Schon jetzt versuchen wir, über Bestellfunktionen, Downloadmöglichkeiten und ein engmaschiges Informationsmanagement auf unserer Internetseite die Bedürfnisse unserer Zielgruppen bestmöglich zu bedienen. Für die kommenden Jahren haben wir hier einen kompletten Relaunch geplant. In unserem neuen Internetauftritt werden die Themen Content Management, Zielgruppenansprache und Barrierefreiheit eine wichtige Rolle spielen.
Das Bundesverkehrsministerium plant nach Medienberichten ein bundesweites E-Ticket für den ÖPNV. Inwieweit kann das den Städte-Tourismus voranbringen? (Bzw.: Schadet es eventuell sogar, weil es Hürden für bestimmte Zielgruppen schaffen könnte?)
Im Rahmen der E-Ticket-Initiative, durch die bis 2019 Papiertickets überflüssig werden sollen, beschäftigt sich auch der Verkehrsverbund Trier mit diesem Thema.
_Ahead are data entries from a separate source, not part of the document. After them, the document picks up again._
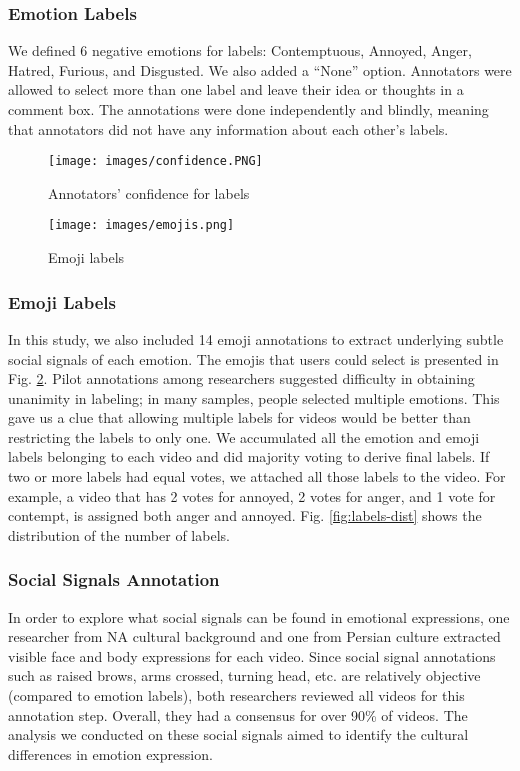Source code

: \documentclass[letterpaper, 10 pt, conference]{ieeeconf}  \usepackage{FG2021}
\begin{document}
\subsubsection{Emotion Labels}
We defined 6 negative emotions for labels: Contemptuous, Annoyed, Anger, Hatred, Furious, and Disgusted. We also added a “None” option. Annotators were allowed to select more than one label and leave their idea or thoughts in a comment box. The annotations were done independently and blindly, meaning that annotators did not have any information about each other's labels.

\begin{figure}[t]
\centering
\texttt{[image: images/confidence.PNG]}
\caption{Annotators' confidence for labels}

\label{fig:confidence}
\end{figure}



\begin{figure}[t]
\centering
\texttt{[image: images/emojis.png]}
\caption{Emoji labels}
\label{fig:emojis}
\end{figure}


\subsubsection{Emoji Labels}
 In this study, we also included 14 emoji annotations to extract underlying subtle social signals of each emotion. The emojis that users could select is presented in Fig. \ref{fig:emojis}. Pilot annotations among researchers suggested difficulty in obtaining unanimity in labeling; in many samples, people selected multiple emotions. This gave us a clue that allowing multiple labels for videos would be better than restricting the labels to only one. We accumulated all the emotion and emoji labels belonging to each video and did majority voting to derive final labels. If two or more labels had equal votes, we attached all those labels to the video. For example, a video that has 2 votes for annoyed, 2 votes for anger, and 1 vote for contempt, is assigned both anger and annoyed. Fig. \ref{fig:labels-dist} shows the distribution of the number of labels.
 

 
 \subsubsection{Social Signals Annotation}
 In order to explore what social signals can be found in emotional expressions, one researcher from NA cultural background and one from Persian culture extracted visible face and body expressions for each video. Since social signal annotations such as raised brows, arms crossed, turning head, etc. are relatively objective (compared to emotion labels), both researchers reviewed all videos for this annotation step. Overall, they had a consensus for over 90\% of videos. The analysis we conducted on these social signals aimed to identify the cultural differences in emotion expression.
 
\end{document}
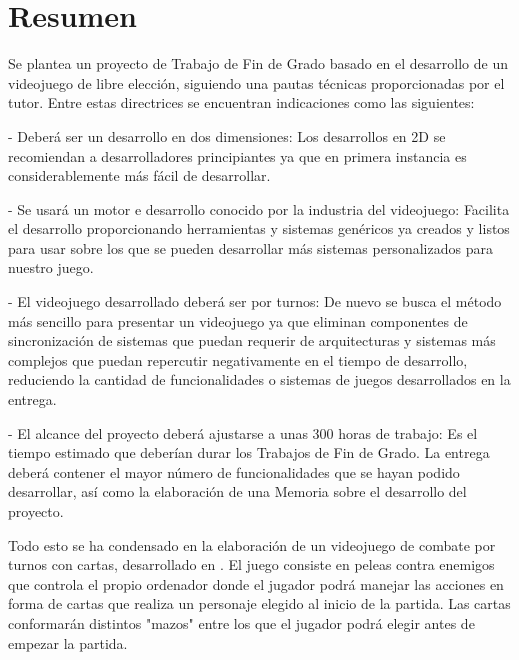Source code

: \chapter*{Resumen}


Se plantea un proyecto de Trabajo de Fin de Grado basado en el desarrollo de un videojuego de libre elección, siguiendo una pautas técnicas proporcionadas por el tutor.
Entre estas directrices se encuentran indicaciones como las siguientes:

- Deberá ser un desarrollo en dos dimensiones: Los desarrollos en 2D se recomiendan a desarrolladores principiantes ya que en primera instancia es considerablemente más fácil de desarrollar.

- Se usará un motor e desarrollo conocido por la industria del videojuego: Facilita el desarrollo proporcionando herramientas y sistemas genéricos ya creados y listos para usar sobre los que se pueden desarrollar más sistemas personalizados para nuestro juego.

- El videojuego desarrollado deberá ser por turnos: De nuevo se busca el método más sencillo para presentar un videojuego ya que eliminan componentes de sincronización de sistemas que puedan requerir de arquitecturas y sistemas más complejos que puedan repercutir negativamente en el tiempo de desarrollo, reduciendo la cantidad de funcionalidades o sistemas de juegos desarrollados en la entrega.

- El alcance del proyecto deberá ajustarse a unas 300 horas de trabajo: Es el tiempo estimado que deberían durar los Trabajos de Fin de Grado. La entrega deberá contener el mayor número de funcionalidades que se hayan podido desarrollar, así como la elaboración de una Memoria sobre el desarrollo del proyecto.

Todo esto se ha condensado en la elaboración de un videojuego de combate por turnos con cartas, desarrollado en .
 El juego consiste en peleas contra enemigos que controla el propio ordenador donde el jugador podrá manejar las acciones en forma de cartas que realiza un personaje elegido al inicio de la partida. Las cartas conformarán distintos "mazos" entre los que el jugador podrá elegir antes de empezar la partida.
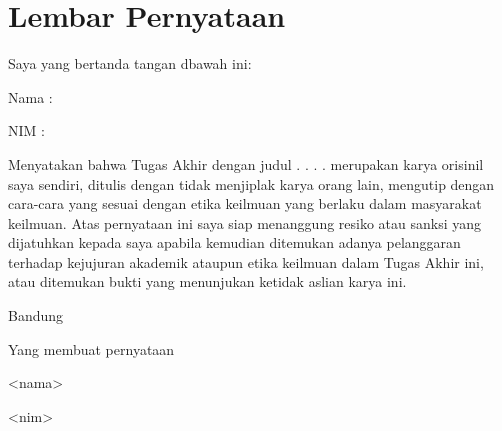 \chapter*{Lembar Pernyataan}

Saya yang bertanda tangan dbawah ini:

Nama \qquad : \qquad 

NIM  \qquad  : \qquad 

Menyatakan bahwa Tugas Akhir dengan judul . . . .
merupakan karya orisinil saya sendiri, ditulis dengan tidak menjiplak karya orang lain, mengutip
dengan cara-cara yang sesuai dengan etika keilmuan yang berlaku dalam masyarakat keilmuan.
Atas pernyataan ini saya siap menanggung resiko atau sanksi yang dijatuhkan kepada saya
apabila kemudian ditemukan adanya pelanggaran terhadap kejujuran akademik ataupun etika
keilmuan dalam Tugas Akhir ini, atau ditemukan bukti yang menunjukan ketidak aslian karya
ini.

\hfill

\hfill Bandung

\hfill Yang membuat pernyataan

\hfill

\hfill

\hfill

\hfill

\hfill

\hfill <nama>

\hfill <nim>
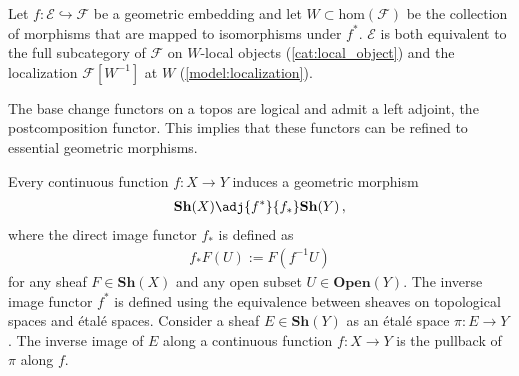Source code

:     \begin{property}\label{topos:characterization_embedding}
        Let $f:\mathcal{E}\hookrightarrow\mathcal{F}$ be a geometric embedding and let $W\subset\mathrm{hom}(\mathcal{F})$ be the collection of morphisms that are mapped to isomorphisms under $f^*$. $\mathcal{E}$ is both equivalent to the full subcategory of $\mathcal{F}$ on $W$-local objects (\cref{cat:local_object}) and the localization $\mathcal{F}[W^{-1}]$ at $W$ (\cref{model:localization}).
    \end{property}

    \begin{property}
        The base change functors on a topos are logical and admit a left adjoint, the postcomposition functor. This implies that these functors can be refined to essential geometric morphisms.
    \end{property}

    \begin{example}\label{topos:topological_spaces}
        Every continuous function $f:X\rightarrow Y$ induces a geometric morphism
        \begin{gather}
            \mathbf{Sh}(X)\adj{f^*}{f_*}\mathbf{Sh}(Y)\,,
        \end{gather}
        where the direct image functor $f_*$ is defined as
        \begin{gather}
            f_*F(U) := F(f^{-1}U)
        \end{gather}
        for any sheaf $F\in\mathbf{Sh}(X)$ and any open subset $U\in\mathbf{Open}(Y)$. The inverse image functor $f^*$ is defined using the equivalence between sheaves on topological spaces and \'etal\'e spaces. Consider a sheaf $E\in\mathbf{Sh}(Y)$ as an \'etal\'e space $\pi:E\rightarrow Y$. The inverse image of $E$ along a continuous function $f:X\rightarrow Y$ is the pullback of $\pi$ along $f$.
    \end{example}


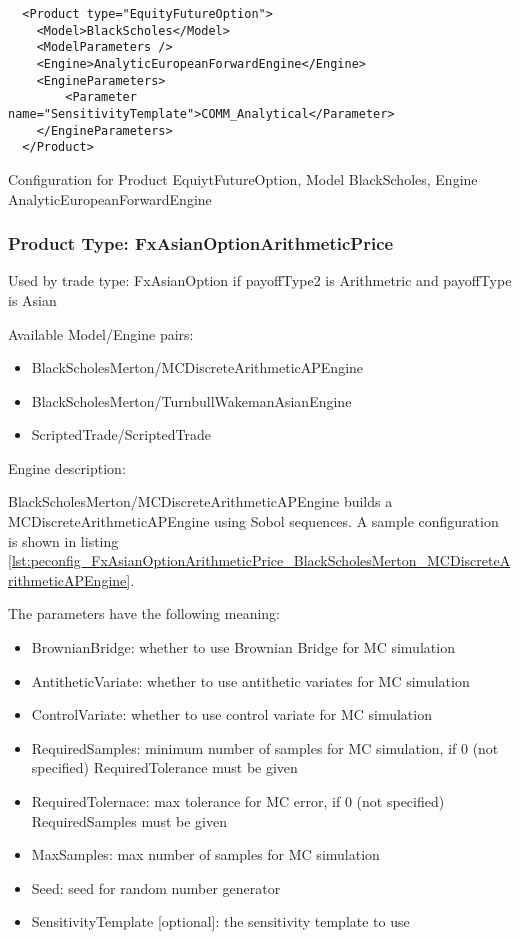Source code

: \begin{longlisting}
\begin{verbatim}
  <Product type="EquityFutureOption">
    <Model>BlackScholes</Model>
    <ModelParameters />
    <Engine>AnalyticEuropeanForwardEngine</Engine>
    <EngineParameters>
        <Parameter name="SensitivityTemplate">COMM_Analytical</Parameter>
    </EngineParameters>
  </Product>
\end{verbatim}
\caption{Configuration for Product EquiytFutureOption, Model BlackScholes, Engine AnalyticEuropeanForwardEngine}
\label{lst:peconfig_EquityFutureOption_BlackScholes_AnalyticEuropeanForwardEngine}
\end{longlisting}

\subsubsection{Product Type: FxAsianOptionArithmeticPrice}

Used by trade type: FxAsianOption if payoffType2 is Arithmetric and payoffType is Asian

Available Model/Engine pairs:

\begin{itemize}
  \item BlackScholesMerton/MCDiscreteArithmeticAPEngine
  \item BlackScholesMerton/TurnbullWakemanAsianEngine
  \item ScriptedTrade/ScriptedTrade
\end{itemize}

Engine description:

BlackScholesMerton/MCDiscreteArithmeticAPEngine builds a MCDiscreteArithmeticAPEngine using Sobol sequences. A sample
configuration is shown in listing
\ref{lst:peconfig_FxAsianOptionArithmeticPrice_BlackScholesMerton_MCDiscreteArithmeticAPEngine}.

The parameters have the following meaning:

\begin{itemize}
\item BrownianBridge: whether to use Brownian Bridge for MC simulation
\item AntitheticVariate: whether to use antithetic variates for MC simulation
\item ControlVariate: whether to use control variate for MC simulation
\item RequiredSamples: minimum number of samples for MC simulation, if 0 (not specified) RequiredTolerance must be given
\item RequiredTolernace: max tolerance for MC error, if 0 (not specified) RequiredSamples must be given
\item MaxSamples: max number of samples for MC simulation
\item Seed: seed for random number generator
\item SensitivityTemplate [optional]: the sensitivity template to use 
\end{itemize}

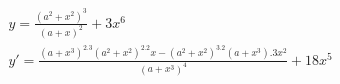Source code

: \begin{ex}
\begin{align}
&y=\frac{(a^2+x^2)^3}{(a+x)^2}+3x^6\nonumber\\
&y'=\frac{(a+x^3)^2.3(a^2+x^2)^2.2x-(a^2+x^2)^3.2(a+x^3).3x^2}{(a+x^3)^4}+18x^5\nonumber
\end{align}
\end{ex}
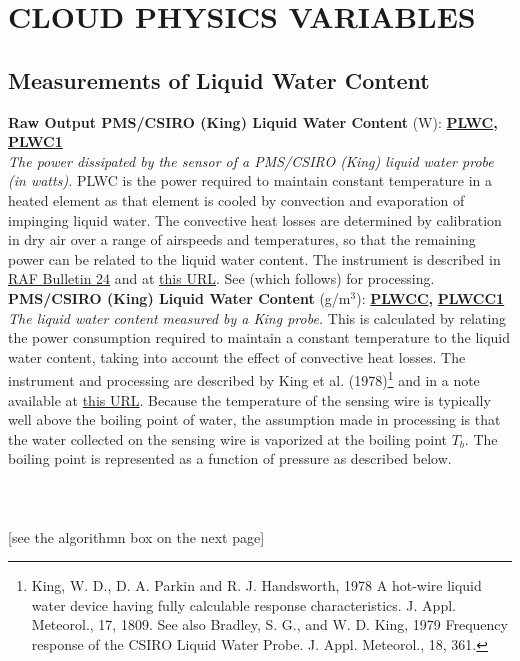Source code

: 
\section{CLOUD PHYSICS VARIABLES}

\subsection{Measurements of Liquid Water Content}
\begin{hangparagraphs}
\textbf{Raw Output PMS/CSIRO (King) Liquid Water Content} (W):\hypertarget{PLWC}{}\hypertarget{PLWC1}{}\textbf{
}\textbf{\uline{PLWC}}\textbf{,
}\textbf{\uline{PLWC1}}\label{punch:5-3}\\
\emph{The power dissipated by the sensor of a PMS/CSIRO
(King) liquid water probe (in watts).
}PLWC is the power required to maintain constant temperature in a
heated element as that element is cooled by convection and evaporation
of impinging liquid water. The convective heat losses are determined
by calibration in dry air over a range of airspeeds and temperatures,
so that the remaining power can be related to the liquid water content.
The instrument is described in \href{http://www.eol.ucar.edu/raf/Bulletins/bulletin24.html}{RAF Bulletin 24}
and at \href{http://www.eol.ucar.edu/instruments/king-csiro-liquid-water-sensor}{this URL}.
See  (which follows) for processing.\\

\textbf{\label{PLWCC}PMS/CSIRO (King) Liquid Water Content} (g/m$^{3}$):\hypertarget{PLWCC}{}\hypertarget{PLWCC1}{}\textbf{
}\textbf{\uline{PLWCC}}\textbf{,
}\textbf{\uline{PLWCC1}}\\
\emph{The liquid water content}
\emph{measured by a King probe.} This is calculated by relating the
power consumption required to maintain a constant temperature to the
liquid water content, taking into account the effect of convective
heat losses. The instrument and processing are described by King et
al. (1978)\footnote{King, W. D., D. A. Parkin and R. J. Handsworth, 1978 A hot-wire liquid
water device having fully calculable response characteristics. J.
Appl. Meteorol., 17, 1809. See also Bradley, S. G.,
and W. D. King, 1979 Frequency response of the CSIRO Liquid Water
Probe. J. Appl. Meteorol., 18, 361.} and in a note available at \href{https://drive.google.com/open?id=0B1kIUH45ca5AUkFDWmRwci12eVU}{this URL}.
Because the temperature of the sensing wire is typically well above
the boiling point of water, the assumption
made in processing is that the water collected on the sensing wire
is vaporized at the boiling point $T_{b}$. The boiling point is represented
as a function of pressure as described below. \\
\\
\\
\\
{[}see the algorithmn box on the next page{]}\\
\vfill


\end{hangparagraphs}
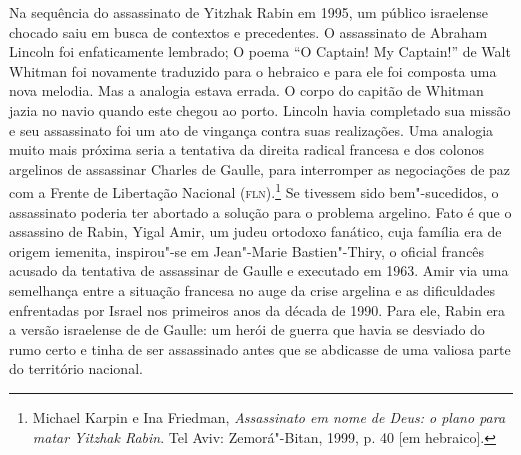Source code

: Na sequência do assassinato de Yitzhak Rabin em 1995, um público
israelense chocado saiu em busca de contextos e precedentes. O
assassinato de Abraham Lincoln foi enfaticamente lembrado; O poema ``O
Captain! My Captain!'' de Walt Whitman foi novamente traduzido para o
hebraico e para ele foi composta uma nova melodia. Mas a analogia estava
errada. O corpo do capitão de Whitman jazia no navio quando este chegou
ao porto. Lincoln havia completado sua missão e seu assassinato foi um
ato de vingança contra suas realizações. Uma analogia muito mais próxima
seria a tentativa da direita radical francesa e dos colonos argelinos de
assassinar Charles de Gaulle, para interromper as negociações de paz com
a Frente de Libertação Nacional (\textsc{fln}).\footnote{Michael Karpin e Ina Friedman, \textit{Assassinato em nome de Deus: o plano para matar
Yitzhak Rabin}. Tel Aviv: Zemorá"-Bitan, 1999, p. 40 {[}em hebraico{]}.} Se tivessem sido bem"-sucedidos,
o assassinato poderia ter abortado a solução para o problema
argelino. Fato é que o assassino de Rabin, Yigal Amir, um judeu ortodoxo
fanático, cuja família era de origem iemenita, inspirou"-se em Jean"-Marie
Bastien"-Thiry, o oficial francês acusado da tentativa de assassinar de Gaulle e executado em 1963. 
Amir via uma semelhança entre a situação
francesa no auge da crise argelina e as dificuldades enfrentadas por
Israel nos primeiros anos da década de 1990. Para ele, Rabin era a
versão israelense de de Gaulle: um herói de guerra que havia se desviado
do rumo certo e tinha de ser assassinado antes que se abdicasse de uma
valiosa parte do território nacional.

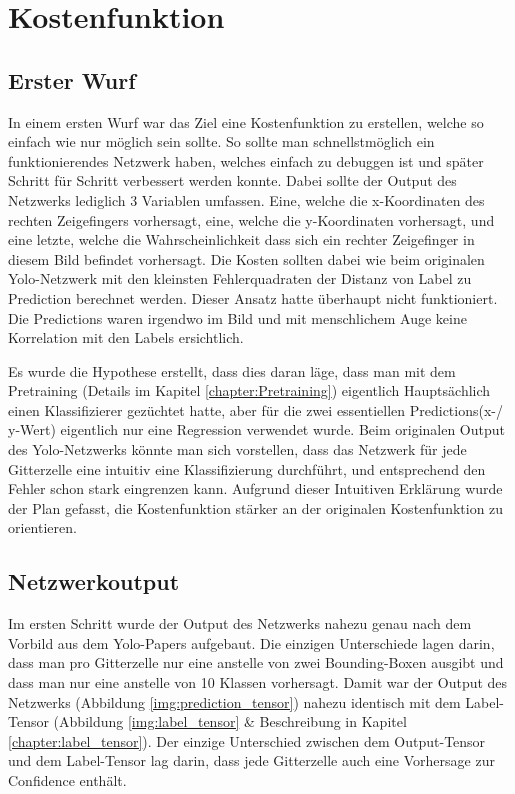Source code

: \newpage
\section{Kostenfunktion} 
\subsection{Erster Wurf}
\label{chapter:erster_wurf}
In einem ersten Wurf war das Ziel eine Kostenfunktion zu erstellen, welche so einfach wie nur möglich sein sollte. 
So sollte man schnellstmöglich ein funktionierendes Netzwerk haben, welches einfach zu debuggen ist und später Schritt für Schritt verbessert werden konnte.
Dabei sollte der Output des Netzwerks lediglich 3 Variablen umfassen. Eine, welche die x-Koordinaten des rechten Zeigefingers vorhersagt, eine, welche die y-Koordinaten vorhersagt, und eine letzte, welche die Wahrscheinlichkeit dass sich ein rechter Zeigefinger in diesem Bild befindet vorhersagt.
Die Kosten sollten dabei wie beim originalen Yolo-Netzwerk mit den kleinsten Fehlerquadraten der Distanz von Label zu Prediction berechnet werden.
Dieser Ansatz hatte überhaupt nicht funktioniert.
Die Predictions waren irgendwo im Bild und mit menschlichem Auge keine Korrelation mit den Labels ersichtlich. 

Es wurde die Hypothese erstellt, dass dies daran läge, dass man mit dem Pretraining (Details im Kapitel \ref{chapter:Pretraining}) eigentlich Hauptsächlich einen Klassifizierer \grqq{}gezüchtet\grqq{} hatte, aber für die zwei essentiellen Predictions(x-/ y-Wert) eigentlich nur eine Regression verwendet wurde.
Beim originalen Output des Yolo-Netzwerks könnte man sich vorstellen, dass das Netzwerk für jede Gitterzelle eine intuitiv eine Klassifizierung durchführt, und entsprechend den Fehler schon stark eingrenzen kann.
Aufgrund dieser Intuitiven Erklärung wurde der Plan gefasst, die Kostenfunktion stärker an der originalen Kostenfunktion zu orientieren.

\subsection{Netzwerkoutput}
Im ersten Schritt wurde der Output des Netzwerks nahezu genau nach dem Vorbild aus dem Yolo-Papers \cite{yolo} aufgebaut. 
Die einzigen Unterschiede lagen darin, dass man pro Gitterzelle nur eine anstelle von zwei Bounding-Boxen ausgibt und dass man nur eine anstelle von 10 Klassen vorhersagt. 
Damit war der Output des Netzwerks (Abbildung \ref{img:prediction_tensor}) nahezu identisch mit dem Label-Tensor (Abbildung \ref{img:label_tensor} \& Beschreibung in Kapitel \ref{chapter:label_tensor}).
Der einzige Unterschied zwischen dem Output-Tensor und dem Label-Tensor lag darin, dass jede Gitterzelle auch eine Vorhersage zur Confidence enthält.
Aufgrund der Vielschichtigkeit der Anbieter und der Größe des Verkehrsverbundes konnte dies noch nicht verwirklicht werden. In der Tourist-Information spüren wir hierbei jedoch bisher keinen Nachteil. Die Kunden suchen bei uns Informationen zum Nahverkehr und seinen Verbindungen. Die Zahlart ist dabei meist vor nachrangiger Bedeutung.
Auch wenn wir der Meinung sind, dass ETicketing- Systeme in erster Linie für die Bewohner einer Region, insbesondere für berufs- oder schulbedingte Pendler, von erhöhtem praktischen Nutzen sind, gehen wir davon aus, dass gerade jüngere Besucherschichten solche Serviceangebote zukünftig verstärkt nachfragen werden. Die zunehmende Nutzung von Smartphones als digitales All-in-one- Tool ist aus dem täglichen Gebrauch nicht mehr wegzudenken. Der so mögliche schnelle und unkomplizierte Zugriff auf Informationen, Buchungssysteme und Bezahlmöglichkeiten wird aus unserer Sicht demnach mittelfristig auch im gesamten Produktportfolio rund um Kultur und Tourismus Einzug halten.
Mit Share-Plattformen erwächst den Hotels Konkurrenz durch Privatübernachtungen. Welche Chancen und Herausforderungen ergeben sich daraus für Ihre Stadt?
Die ttm lebt von einem vertrauensvollen Verhältnis mit allen ihren Kooperationsbetrieben, darunter viele Hotels und offizielle Ferienwohnungen. Diese Zusammenarbeit auch marketingstrategisch zu fördern, ist eine wichtige Aufgabe. Sicherlich können Share-Plattformen in Hochzeiten mit ausgelasteten Hotels für eine Entlastung auf Kundenseite führen, was wir prinzipiell begrüßen - Touristen sollen ja die Möglichkeit besitzen, auch in der Hochsaison nach Trier zu kommen und übernachten zu können. Dass solche Übernachtungsformen mit ihrem Fokus auf Stadt und Menschen erleben statt „nur“ übernachten auch vor dem Hintergrund eines Stadtmarketings Vorteile bietet, ist unbestritten. In erster Linie gilt unser Augenmerk jedoch der Förderung der festen Übernachtungsbetriebe. Insbesondere deren qualitativ hochwertiger Leistungs- und Servicestandard übersteigt in aller Regel die von Shareplattformen angebotene reine Übernachtungsmöglichkeit um ein Vielfaches. Das oftmals mit den neuen Übernachtungsformen verbundene Wohnen als Erlebnis- Prinzip wird jedoch aus unserer Sicht auch die festen Hotelleriebetriebe fordern, und diese zu neuen Denkweisen und Angebotsformaten animieren.